50 different countries, it's always amazing to see ?? well, it's not amazing ?? the Netherlands is the largest because Amsterdam happens to be in the Netherlands. Germany is very close to the Netherlands, but the US is not so close to the Netherlands, and I think it just shows that, yeah, we are regional organisations but the Internet is global, and that I think is very healthy, and very healthy is that there are 50 dots on this, so this is quite a good coverage.

This is only interesting if you compare it to the first few RIPE meetings where I think we had 98% of people coming from the educational world, and now you can see the Internet basically is everywhere and there are various, I hate this word, stakeholders who keep coming, and we are, of course, very pleased to see that one of the very small slices in this pie, the 4% of government, it looks like very slice but it's extremely important to have governments coming to these meetings, as you have heard on various sessions.

So, what do you think? We are always interested in what do you think. Suggestions, comments, what went wrong, what did you like, especially, and how could we improve, go to this corner on the RIPE website and you will find a feedback forum.

This was the slide I was looking for, these are the sponsors for this meeting, and I would also like to ask you to A) thank these sponsors. Thank you, sponsors.

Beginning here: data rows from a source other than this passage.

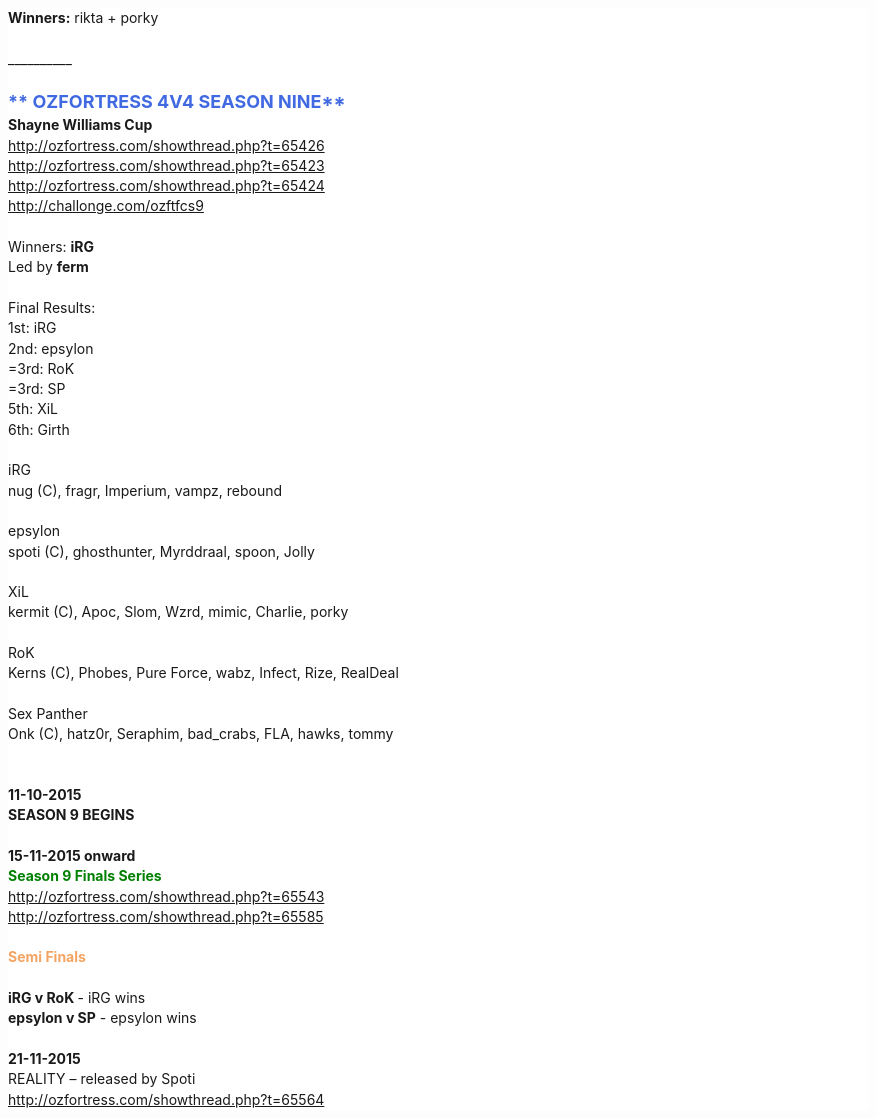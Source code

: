 <b>Winners:</b> rikta + porky<br>
<br>
__________<br>
<br>
<font color="RoyalBlue"><font size="4"><b> ** OZFORTRESS 4V4 SEASON NINE** </b></font></font><br>
<b>Shayne Williams Cup</b><br>
<a href="http://ozfortress.com/showthread.php?t=65426">http://ozfortress.com/showthread.php?t=65426</a><br>
<a href="http://ozfortress.com/showthread.php?t=65423">http://ozfortress.com/showthread.php?t=65423</a><br>
<a href="http://ozfortress.com/showthread.php?t=65424">http://ozfortress.com/showthread.php?t=65424</a><br>
<a href="http://challonge.com/ozftfcs9">http://challonge.com/ozftfcs9</a><br>
<br>
Winners: <b>iRG</b><br>
Led by <b>ferm</b><br>
<br>
Final Results:<br>
1st: iRG<br>
2nd: epsylon<br>
=3rd: RoK<br>
=3rd: SP<br>
5th: XiL<br>
6th: Girth<br>
<br>
iRG<br>
nug (C), fragr, Imperium, vampz, rebound<br>
<br>
epsylon<br>
spoti (C), ghosthunter, Myrddraal, spoon, Jolly<br>
<br>
XiL<br>
kermit (C), Apoc, Slom, Wzrd, mimic, Charlie, porky<br>
<br>
RoK<br>
Kerns (C), Phobes, Pure Force, wabz, Infect, Rize, RealDeal<br>
<br>
Sex Panther<br>
Onk (C), hatz0r, Seraphim, bad_crabs, FLA, hawks, tommy<br>
<br>
<br>
<b>11-10-2015</b><br>
<b>SEASON 9 BEGINS</b><br>
<br>
<b>15-11-2015 onward</b><br>
<b><font color="Green">Season 9 Finals Series</font></b><br>
<a href="http://ozfortress.com/showthread.php?t=65543">http://ozfortress.com/showthread.php?t=65543</a><br>
<a href="http://ozfortress.com/showthread.php?t=65585">http://ozfortress.com/showthread.php?t=65585</a><br>
<br>
<font color="SandyBrown"><b>Semi Finals</b></font><br>
<br>
<b>iRG v RoK </b>- iRG wins<br>
<b>epsylon v SP</b> - epsylon wins<br>
<br>
<b>21-11-2015</b><br>
REALITY – released by Spoti<br>
<a href="http://ozfortress.com/showthread.php?t=65564">http://ozfortress.com/showthread.php?t=65564</a><br>
<div style="display: none;" id="ame_noshow_post_1547455742_11">
        <a href="http://www.youtube.com/watch?v=WdOCaPKbojA" title="You  Tube" target="_blank">You  Tube</a>
</div>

We have had many, many meetings in Amsterdam, but this is the first one in a new venue, and I must say I am personally extremely pleased with the way everything has been set up in a new venue by the RIPE NCC team and I think also the hotel has done a great job in making this a very, very pleasant meeting, so I would like to say thank you to the hotel staff because it's very important to bring people in a good mood here.


This will come back in a few moments.

Prizes: Yes. We do that. Again, if you are new, you will learn that it pays to register immediately when the registration opens. On the top corner of your badge you will find a number, and a the lowest numbers present in the room today will get a little prize, and I have a list, number one is me, but that's hard?coded in the registration software.

That doesn't count, but number two is Peter Janssen from EURid.

Number 3 is Sergey Myasoedov.

And the third prize goes to Peter Koch, DE?NIC.

Right. So now you know what to do when the RIPE NCC announces registration is open, you can maybe even write a script.

Yes, the next RIPE meeting is in Dublin, and I think Brian will say a few words to encourage you to come.

BRIAN NISBET: This is now longer than I was going to speak for. Very briefly. RIPE 66 in Dublin, which HEAnet are very happy to invite you to come to 13th to 17th of May. We had our 15th birthday this year so we thought he would have some sort of afterparty with RIPE next year and he will have cleaned up by the time you get there. Dublin is a lovely lovely city with much to recommend it. We guarantee weather, it's going to be amazing. It will be May, so we can hope it might look a little bit more like this but we guarantee nothing, although it is a very, very lovely place and with lots to see and do. So, in short, cead mile failte, 1,000 well comes, you bring the IP addresses, we will bring the beer. See you in Dublin, thank you very much.

ROB BLOKZIJL: So, we are almost done, Secret Working Group.

(Secret Working Group)

RANDY BUSH: Just a note on the sonnet which suggested a proposal to have no more proposals, that was done in APNIC, proposal 103 and it quickly, by the APNIC bureaucracy, was turned into the most complex and useless discussion, the very thing it was meant to prevent.

ROB BLOKZIJL: And I don't even have a Secret Working Group, maybe I need one.

ROB BLOKZIJL: Right. I thank you all for participating in this RIPE meeting. There is nothing more on the agenda. I close this meeting and we are ?? wish you all a safe trip home and see you all in Dublin. Thank you for coming.